The problem >> Could you return all of the listing below exactly, please?

═══ Data for processing ═══

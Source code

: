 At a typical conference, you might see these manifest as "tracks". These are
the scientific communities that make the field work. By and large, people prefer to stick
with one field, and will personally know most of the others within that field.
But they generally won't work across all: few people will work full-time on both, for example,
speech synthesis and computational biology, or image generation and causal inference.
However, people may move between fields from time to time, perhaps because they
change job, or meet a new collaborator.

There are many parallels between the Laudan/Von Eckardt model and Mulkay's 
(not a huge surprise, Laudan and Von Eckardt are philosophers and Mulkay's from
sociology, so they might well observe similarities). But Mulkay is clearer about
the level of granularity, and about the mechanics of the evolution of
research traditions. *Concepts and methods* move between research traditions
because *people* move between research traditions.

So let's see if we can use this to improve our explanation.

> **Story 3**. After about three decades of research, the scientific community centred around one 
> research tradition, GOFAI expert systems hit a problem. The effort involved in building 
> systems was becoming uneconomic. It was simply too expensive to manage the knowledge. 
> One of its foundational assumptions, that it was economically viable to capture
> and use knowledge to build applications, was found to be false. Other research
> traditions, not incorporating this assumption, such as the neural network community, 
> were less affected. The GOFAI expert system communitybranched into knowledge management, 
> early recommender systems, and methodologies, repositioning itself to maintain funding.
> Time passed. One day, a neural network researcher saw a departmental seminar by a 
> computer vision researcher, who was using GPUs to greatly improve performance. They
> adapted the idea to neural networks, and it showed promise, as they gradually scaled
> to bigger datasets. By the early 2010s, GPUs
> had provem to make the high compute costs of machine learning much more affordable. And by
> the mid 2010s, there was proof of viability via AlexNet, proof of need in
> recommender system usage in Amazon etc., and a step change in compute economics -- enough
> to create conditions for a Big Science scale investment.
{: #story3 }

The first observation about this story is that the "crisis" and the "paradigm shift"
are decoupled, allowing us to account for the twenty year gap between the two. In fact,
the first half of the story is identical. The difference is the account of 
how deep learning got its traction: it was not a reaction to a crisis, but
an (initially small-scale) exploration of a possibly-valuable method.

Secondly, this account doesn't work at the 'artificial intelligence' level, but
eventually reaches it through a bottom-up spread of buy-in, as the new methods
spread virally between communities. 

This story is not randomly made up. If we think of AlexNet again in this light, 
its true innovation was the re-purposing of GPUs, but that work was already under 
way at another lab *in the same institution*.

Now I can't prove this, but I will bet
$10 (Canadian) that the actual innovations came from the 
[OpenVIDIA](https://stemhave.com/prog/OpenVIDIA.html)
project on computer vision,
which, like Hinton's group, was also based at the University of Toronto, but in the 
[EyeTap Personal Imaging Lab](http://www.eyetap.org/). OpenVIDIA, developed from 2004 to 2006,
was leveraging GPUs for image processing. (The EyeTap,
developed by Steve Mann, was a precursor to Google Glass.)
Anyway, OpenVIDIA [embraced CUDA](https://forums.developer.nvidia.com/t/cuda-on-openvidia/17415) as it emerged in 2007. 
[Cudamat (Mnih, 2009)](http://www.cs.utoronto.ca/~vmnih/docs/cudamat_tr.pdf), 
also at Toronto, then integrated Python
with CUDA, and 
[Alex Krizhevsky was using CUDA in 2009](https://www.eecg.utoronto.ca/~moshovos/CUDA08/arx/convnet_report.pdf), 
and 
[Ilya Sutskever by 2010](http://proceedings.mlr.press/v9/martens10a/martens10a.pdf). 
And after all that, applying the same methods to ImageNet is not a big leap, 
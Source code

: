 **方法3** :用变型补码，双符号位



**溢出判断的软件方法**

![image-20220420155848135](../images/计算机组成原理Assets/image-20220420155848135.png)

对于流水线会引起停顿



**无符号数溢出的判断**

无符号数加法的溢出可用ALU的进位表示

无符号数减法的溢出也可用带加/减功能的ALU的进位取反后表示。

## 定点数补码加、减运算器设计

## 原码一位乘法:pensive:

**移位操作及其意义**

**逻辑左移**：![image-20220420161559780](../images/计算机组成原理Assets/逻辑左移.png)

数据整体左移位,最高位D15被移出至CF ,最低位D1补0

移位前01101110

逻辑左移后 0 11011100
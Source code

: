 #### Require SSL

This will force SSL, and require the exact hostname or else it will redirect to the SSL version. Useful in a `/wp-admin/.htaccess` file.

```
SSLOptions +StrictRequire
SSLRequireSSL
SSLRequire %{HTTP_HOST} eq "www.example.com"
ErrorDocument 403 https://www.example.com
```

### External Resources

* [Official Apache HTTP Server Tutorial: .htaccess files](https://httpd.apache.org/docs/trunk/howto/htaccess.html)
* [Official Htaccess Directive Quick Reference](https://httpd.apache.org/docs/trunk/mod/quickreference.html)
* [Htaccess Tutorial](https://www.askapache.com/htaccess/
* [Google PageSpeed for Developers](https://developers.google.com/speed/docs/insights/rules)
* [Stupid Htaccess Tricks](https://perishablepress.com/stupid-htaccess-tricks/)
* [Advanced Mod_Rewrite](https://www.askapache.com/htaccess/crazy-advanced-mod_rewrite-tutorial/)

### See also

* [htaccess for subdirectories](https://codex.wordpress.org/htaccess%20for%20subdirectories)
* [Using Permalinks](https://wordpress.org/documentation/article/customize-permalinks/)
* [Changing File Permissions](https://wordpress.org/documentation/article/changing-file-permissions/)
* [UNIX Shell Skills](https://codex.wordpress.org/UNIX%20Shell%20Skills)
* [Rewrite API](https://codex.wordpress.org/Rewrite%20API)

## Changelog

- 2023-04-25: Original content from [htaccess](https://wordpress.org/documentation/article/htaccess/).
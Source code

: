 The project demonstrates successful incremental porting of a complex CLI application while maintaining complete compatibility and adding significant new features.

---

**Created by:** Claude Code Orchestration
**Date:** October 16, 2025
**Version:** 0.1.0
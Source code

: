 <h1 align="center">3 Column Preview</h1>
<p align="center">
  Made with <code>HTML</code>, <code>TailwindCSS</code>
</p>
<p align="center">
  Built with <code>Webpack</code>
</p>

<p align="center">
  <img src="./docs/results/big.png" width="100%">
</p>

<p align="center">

═══

Solution for this exercise >>
Source code

: At a typical conference, you might see these manifest as "tracks". These are
the scientific communities that make the field work. By and large, people prefer to stick
with one field, and will personally know most of the others within that field.
But they generally won't work across all: few people will work full-time on both, for example,
speech synthesis and computational biology, or image generation and causal inference.
However, people may move between fields from time to time, perhaps because they
change job, or meet a new collaborator.

There are many parallels between the Laudan/Von Eckardt model and Mulkay's 
(not a huge surprise, Laudan and Von Eckardt are philosophers and Mulkay's from
sociology, so they might well observe similarities). But Mulkay is clearer about
the level of granularity, and about the mechanics of the evolution of
research traditions. *Concepts and methods* move between research traditions
because *people* move between research traditions.

So let's see if we can use this to improve our explanation.

> **Story 3**. After about three decades of research, the scientific community centred around one 
> research tradition, GOFAI expert systems hit a problem. The effort involved in building 
> systems was becoming uneconomic. It was simply too expensive to manage the knowledge. 
> One of its foundational assumptions, that it was economically viable to capture
> and use knowledge to build applications, was found to be false. Other research
> traditions, not incorporating this assumption, such as the neural network community, 
> were less affected. The GOFAI expert system communitybranched into knowledge management, 
> early recommender systems, and methodologies, repositioning itself to maintain funding.
> Time passed. One day, a neural network researcher saw a departmental seminar by a 
> computer vision researcher, who was using GPUs to greatly improve performance. They
> adapted the idea to neural networks, and it showed promise, as they gradually scaled
> to bigger datasets. By the early 2010s, GPUs
> had provem to make the high compute costs of machine learning much more affordable. And by
> the mid 2010s, there was proof of viability via AlexNet, proof of need in
> recommender system usage in Amazon etc., and a step change in compute economics -- enough
> to create conditions for a Big Science scale investment.
{: #story3 }

The first observation about this story is that the "crisis" and the "paradigm shift"
are decoupled, allowing us to account for the twenty year gap between the two. In fact,
the first half of the story is identical. The difference is the account of 
how deep learning got its traction: it was not a reaction to a crisis, but
an (initially small-scale) exploration of a possibly-valuable method.

Secondly, this account doesn't work at the 'artificial intelligence' level, but
eventually reaches it through a bottom-up spread of buy-in, as the new methods
spread virally between communities. 

This story is not randomly made up. If we think of AlexNet again in this light, 
its true innovation was the re-purposing of GPUs, but that work was already under 
way at another lab *in the same institution*.

Now I can't prove this, but I will bet
$10 (Canadian) that the actual innovations came from the 
[OpenVIDIA](https://stemhave.com/prog/OpenVIDIA.html)
project on computer vision,
which, like Hinton's group, was also based at the University of Toronto, but in the 
[EyeTap Personal Imaging Lab](http://www.eyetap.org/). OpenVIDIA, developed from 2004 to 2006,
was leveraging GPUs for image processing. (The EyeTap,
developed by Steve Mann, was a precursor to Google Glass.)
Anyway, OpenVIDIA [embraced CUDA](https://forums.developer.nvidia.com/t/cuda-on-openvidia/17415) as it emerged in 2007. 
[Cudamat (Mnih, 2009)](http://www.cs.utoronto.ca/~vmnih/docs/cudamat_tr.pdf), 
also at Toronto, then integrated Python
with CUDA, and 
[Alex Krizhevsky was using CUDA in 2009](https://www.eecg.utoronto.ca/~moshovos/CUDA08/arx/convnet_report.pdf), 
and 
[Ilya Sutskever by 2010](http://proceedings.mlr.press/v9/martens10a/martens10a.pdf). 
And after all that, applying the same methods to ImageNet is not a big leap, 
Source code

: **方法3** :用变型补码，双符号位



**溢出判断的软件方法**

![image-20220420155848135](../images/计算机组成原理Assets/image-20220420155848135.png)

对于流水线会引起停顿



**无符号数溢出的判断**

无符号数加法的溢出可用ALU的进位表示

无符号数减法的溢出也可用带加/减功能的ALU的进位取反后表示。

## 定点数补码加、减运算器设计

## 原码一位乘法:pensive:

**移位操作及其意义**

**逻辑左移**：![image-20220420161559780](../images/计算机组成原理Assets/逻辑左移.png)

数据整体左移位,最高位D15被移出至CF ,最低位D1补0

移位前01101110

逻辑左移后 0 11011100
Source code

: #### Require SSL

This will force SSL, and require the exact hostname or else it will redirect to the SSL version. Useful in a `/wp-admin/.htaccess` file.

```
SSLOptions +StrictRequire
SSLRequireSSL
SSLRequire %{HTTP_HOST} eq "www.example.com"
ErrorDocument 403 https://www.example.com
```

### External Resources

* [Official Apache HTTP Server Tutorial: .htaccess files](https://httpd.apache.org/docs/trunk/howto/htaccess.html)
* [Official Htaccess Directive Quick Reference](https://httpd.apache.org/docs/trunk/mod/quickreference.html)
* [Htaccess Tutorial](https://www.askapache.com/htaccess/
* [Google PageSpeed for Developers](https://developers.google.com/speed/docs/insights/rules)
* [Stupid Htaccess Tricks](https://perishablepress.com/stupid-htaccess-tricks/)
* [Advanced Mod_Rewrite](https://www.askapache.com/htaccess/crazy-advanced-mod_rewrite-tutorial/)

### See also

* [htaccess for subdirectories](https://codex.wordpress.org/htaccess%20for%20subdirectories)
* [Using Permalinks](https://wordpress.org/documentation/article/customize-permalinks/)
* [Changing File Permissions](https://wordpress.org/documentation/article/changing-file-permissions/)
* [UNIX Shell Skills](https://codex.wordpress.org/UNIX%20Shell%20Skills)
* [Rewrite API](https://codex.wordpress.org/Rewrite%20API)

## Changelog

- 2023-04-25: Original content from [htaccess](https://wordpress.org/documentation/article/htaccess/).
Source code

: The project demonstrates successful incremental porting of a complex CLI application while maintaining complete compatibility and adding significant new features.

---

**Created by:** Claude Code Orchestration
**Date:** October 16, 2025
**Version:** 0.1.0
Source code

: <h1 align="center">3 Column Preview</h1>
<p align="center">
  Made with <code>HTML</code>, <code>TailwindCSS</code>
</p>
<p align="center">
  Built with <code>Webpack</code>
</p>

<p align="center">
  <img src="./docs/results/big.png" width="100%">
</p>

<p align="center">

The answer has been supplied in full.